• PROBLEM TO SOLVE
Emit the entire listing verbatim.

- - - -

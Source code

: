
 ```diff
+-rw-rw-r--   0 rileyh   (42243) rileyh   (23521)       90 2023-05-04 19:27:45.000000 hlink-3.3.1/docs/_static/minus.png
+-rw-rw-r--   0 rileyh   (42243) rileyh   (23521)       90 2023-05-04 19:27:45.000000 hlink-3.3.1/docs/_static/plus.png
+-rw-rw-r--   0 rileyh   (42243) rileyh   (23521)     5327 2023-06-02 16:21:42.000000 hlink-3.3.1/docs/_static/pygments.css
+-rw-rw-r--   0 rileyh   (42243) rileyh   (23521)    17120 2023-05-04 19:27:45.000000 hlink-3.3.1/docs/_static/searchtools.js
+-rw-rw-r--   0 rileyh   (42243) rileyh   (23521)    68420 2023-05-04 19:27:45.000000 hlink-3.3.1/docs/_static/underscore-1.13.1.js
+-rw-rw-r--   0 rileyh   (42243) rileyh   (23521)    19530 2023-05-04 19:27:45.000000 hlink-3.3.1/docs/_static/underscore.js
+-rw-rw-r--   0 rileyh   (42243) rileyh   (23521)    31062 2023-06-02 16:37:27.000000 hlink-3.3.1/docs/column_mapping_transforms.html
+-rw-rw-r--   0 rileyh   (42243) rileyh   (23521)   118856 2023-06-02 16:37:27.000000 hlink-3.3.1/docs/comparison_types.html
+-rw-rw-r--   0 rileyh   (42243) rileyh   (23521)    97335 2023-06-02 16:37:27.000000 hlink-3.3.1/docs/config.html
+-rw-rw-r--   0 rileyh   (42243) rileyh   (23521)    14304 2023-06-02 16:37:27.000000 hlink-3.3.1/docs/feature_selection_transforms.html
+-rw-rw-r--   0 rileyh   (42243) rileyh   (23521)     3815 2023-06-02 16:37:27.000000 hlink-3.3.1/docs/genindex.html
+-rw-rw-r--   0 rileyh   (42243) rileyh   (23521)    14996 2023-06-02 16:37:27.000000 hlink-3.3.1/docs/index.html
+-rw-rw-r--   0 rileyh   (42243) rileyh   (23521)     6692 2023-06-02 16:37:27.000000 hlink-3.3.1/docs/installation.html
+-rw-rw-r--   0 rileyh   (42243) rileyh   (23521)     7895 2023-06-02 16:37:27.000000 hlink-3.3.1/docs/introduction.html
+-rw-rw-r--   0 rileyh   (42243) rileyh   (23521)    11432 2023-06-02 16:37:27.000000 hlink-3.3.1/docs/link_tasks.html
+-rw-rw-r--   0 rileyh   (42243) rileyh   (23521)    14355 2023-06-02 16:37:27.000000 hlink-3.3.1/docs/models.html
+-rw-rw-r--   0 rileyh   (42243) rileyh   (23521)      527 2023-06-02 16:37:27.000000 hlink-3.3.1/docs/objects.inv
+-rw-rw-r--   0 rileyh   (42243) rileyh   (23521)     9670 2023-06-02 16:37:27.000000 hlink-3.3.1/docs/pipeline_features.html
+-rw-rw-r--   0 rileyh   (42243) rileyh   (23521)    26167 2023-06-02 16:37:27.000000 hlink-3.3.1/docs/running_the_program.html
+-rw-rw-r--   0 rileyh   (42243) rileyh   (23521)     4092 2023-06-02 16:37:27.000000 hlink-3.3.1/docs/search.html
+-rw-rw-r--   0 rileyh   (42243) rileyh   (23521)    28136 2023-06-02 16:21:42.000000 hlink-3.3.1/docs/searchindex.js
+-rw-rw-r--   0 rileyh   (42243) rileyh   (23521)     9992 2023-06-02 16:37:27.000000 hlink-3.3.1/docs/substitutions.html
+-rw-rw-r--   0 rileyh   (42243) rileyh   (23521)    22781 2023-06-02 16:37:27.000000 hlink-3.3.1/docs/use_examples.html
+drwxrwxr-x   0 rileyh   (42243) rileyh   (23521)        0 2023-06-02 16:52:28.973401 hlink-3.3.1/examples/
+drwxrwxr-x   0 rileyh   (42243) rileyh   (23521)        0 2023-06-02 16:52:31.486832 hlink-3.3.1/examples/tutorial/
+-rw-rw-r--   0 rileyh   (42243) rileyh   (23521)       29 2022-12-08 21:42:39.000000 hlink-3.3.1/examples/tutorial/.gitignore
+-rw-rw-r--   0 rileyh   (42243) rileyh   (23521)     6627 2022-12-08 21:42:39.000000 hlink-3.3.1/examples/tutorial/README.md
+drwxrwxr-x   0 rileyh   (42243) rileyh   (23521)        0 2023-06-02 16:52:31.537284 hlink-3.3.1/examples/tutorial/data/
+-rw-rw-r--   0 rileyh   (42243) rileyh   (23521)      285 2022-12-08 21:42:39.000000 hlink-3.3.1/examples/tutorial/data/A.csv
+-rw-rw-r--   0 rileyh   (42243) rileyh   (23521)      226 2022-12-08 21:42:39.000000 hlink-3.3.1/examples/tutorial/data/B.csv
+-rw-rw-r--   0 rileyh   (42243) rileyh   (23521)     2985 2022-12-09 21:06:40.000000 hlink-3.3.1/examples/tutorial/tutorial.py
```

- - - -

• TASK ANSWER
Source code

:
 ```diff
+-rw-rw-r--   0 rileyh   (42243) rileyh   (23521)       90 2023-05-04 19:27:45.000000 hlink-3.3.1/docs/_static/minus.png
+-rw-rw-r--   0 rileyh   (42243) rileyh   (23521)       90 2023-05-04 19:27:45.000000 hlink-3.3.1/docs/_static/plus.png
+-rw-rw-r--   0 rileyh   (42243) rileyh   (23521)     5327 2023-06-02 16:21:42.000000 hlink-3.3.1/docs/_static/pygments.css
+-rw-rw-r--   0 rileyh   (42243) rileyh   (23521)    17120 2023-05-04 19:27:45.000000 hlink-3.3.1/docs/_static/searchtools.js
+-rw-rw-r--   0 rileyh   (42243) rileyh   (23521)    68420 2023-05-04 19:27:45.000000 hlink-3.3.1/docs/_static/underscore-1.13.1.js
+-rw-rw-r--   0 rileyh   (42243) rileyh   (23521)    19530 2023-05-04 19:27:45.000000 hlink-3.3.1/docs/_static/underscore.js
+-rw-rw-r--   0 rileyh   (42243) rileyh   (23521)    31062 2023-06-02 16:37:27.000000 hlink-3.3.1/docs/column_mapping_transforms.html
+-rw-rw-r--   0 rileyh   (42243) rileyh   (23521)   118856 2023-06-02 16:37:27.000000 hlink-3.3.1/docs/comparison_types.html
+-rw-rw-r--   0 rileyh   (42243) rileyh   (23521)    97335 2023-06-02 16:37:27.000000 hlink-3.3.1/docs/config.html
+-rw-rw-r--   0 rileyh   (42243) rileyh   (23521)    14304 2023-06-02 16:37:27.000000 hlink-3.3.1/docs/feature_selection_transforms.html
+-rw-rw-r--   0 rileyh   (42243) rileyh   (23521)     3815 2023-06-02 16:37:27.000000 hlink-3.3.1/docs/genindex.html
+-rw-rw-r--   0 rileyh   (42243) rileyh   (23521)    14996 2023-06-02 16:37:27.000000 hlink-3.3.1/docs/index.html
+-rw-rw-r--   0 rileyh   (42243) rileyh   (23521)     6692 2023-06-02 16:37:27.000000 hlink-3.3.1/docs/installation.html
+-rw-rw-r--   0 rileyh   (42243) rileyh   (23521)     7895 2023-06-02 16:37:27.000000 hlink-3.3.1/docs/introduction.html
+-rw-rw-r--   0 rileyh   (42243) rileyh   (23521)    11432 2023-06-02 16:37:27.000000 hlink-3.3.1/docs/link_tasks.html
+-rw-rw-r--   0 rileyh   (42243) rileyh   (23521)    14355 2023-06-02 16:37:27.000000 hlink-3.3.1/docs/models.html
+-rw-rw-r--   0 rileyh   (42243) rileyh   (23521)      527 2023-06-02 16:37:27.000000 hlink-3.3.1/docs/objects.inv
+-rw-rw-r--   0 rileyh   (42243) rileyh   (23521)     9670 2023-06-02 16:37:27.000000 hlink-3.3.1/docs/pipeline_features.html
+-rw-rw-r--   0 rileyh   (42243) rileyh   (23521)    26167 2023-06-02 16:37:27.000000 hlink-3.3.1/docs/running_the_program.html
+-rw-rw-r--   0 rileyh   (42243) rileyh   (23521)     4092 2023-06-02 16:37:27.000000 hlink-3.3.1/docs/search.html
+-rw-rw-r--   0 rileyh   (42243) rileyh   (23521)    28136 2023-06-02 16:21:42.000000 hlink-3.3.1/docs/searchindex.js
+-rw-rw-r--   0 rileyh   (42243) rileyh   (23521)     9992 2023-06-02 16:37:27.000000 hlink-3.3.1/docs/substitutions.html
+-rw-rw-r--   0 rileyh   (42243) rileyh   (23521)    22781 2023-06-02 16:37:27.000000 hlink-3.3.1/docs/use_examples.html
+drwxrwxr-x   0 rileyh   (42243) rileyh   (23521)        0 2023-06-02 16:52:28.973401 hlink-3.3.1/examples/
+drwxrwxr-x   0 rileyh   (42243) rileyh   (23521)        0 2023-06-02 16:52:31.486832 hlink-3.3.1/examples/tutorial/
+-rw-rw-r--   0 rileyh   (42243) rileyh   (23521)       29 2022-12-08 21:42:39.000000 hlink-3.3.1/examples/tutorial/.gitignore
+-rw-rw-r--   0 rileyh   (42243) rileyh   (23521)     6627 2022-12-08 21:42:39.000000 hlink-3.3.1/examples/tutorial/README.md
+drwxrwxr-x   0 rileyh   (42243) rileyh   (23521)        0 2023-06-02 16:52:31.537284 hlink-3.3.1/examples/tutorial/data/
+-rw-rw-r--   0 rileyh   (42243) rileyh   (23521)      285 2022-12-08 21:42:39.000000 hlink-3.3.1/examples/tutorial/data/A.csv
+-rw-rw-r--   0 rileyh   (42243) rileyh   (23521)      226 2022-12-08 21:42:39.000000 hlink-3.3.1/examples/tutorial/data/B.csv
+-rw-rw-r--   0 rileyh   (42243) rileyh   (23521)     2985 2022-12-09 21:06:40.000000 hlink-3.3.1/examples/tutorial/tutorial.py
```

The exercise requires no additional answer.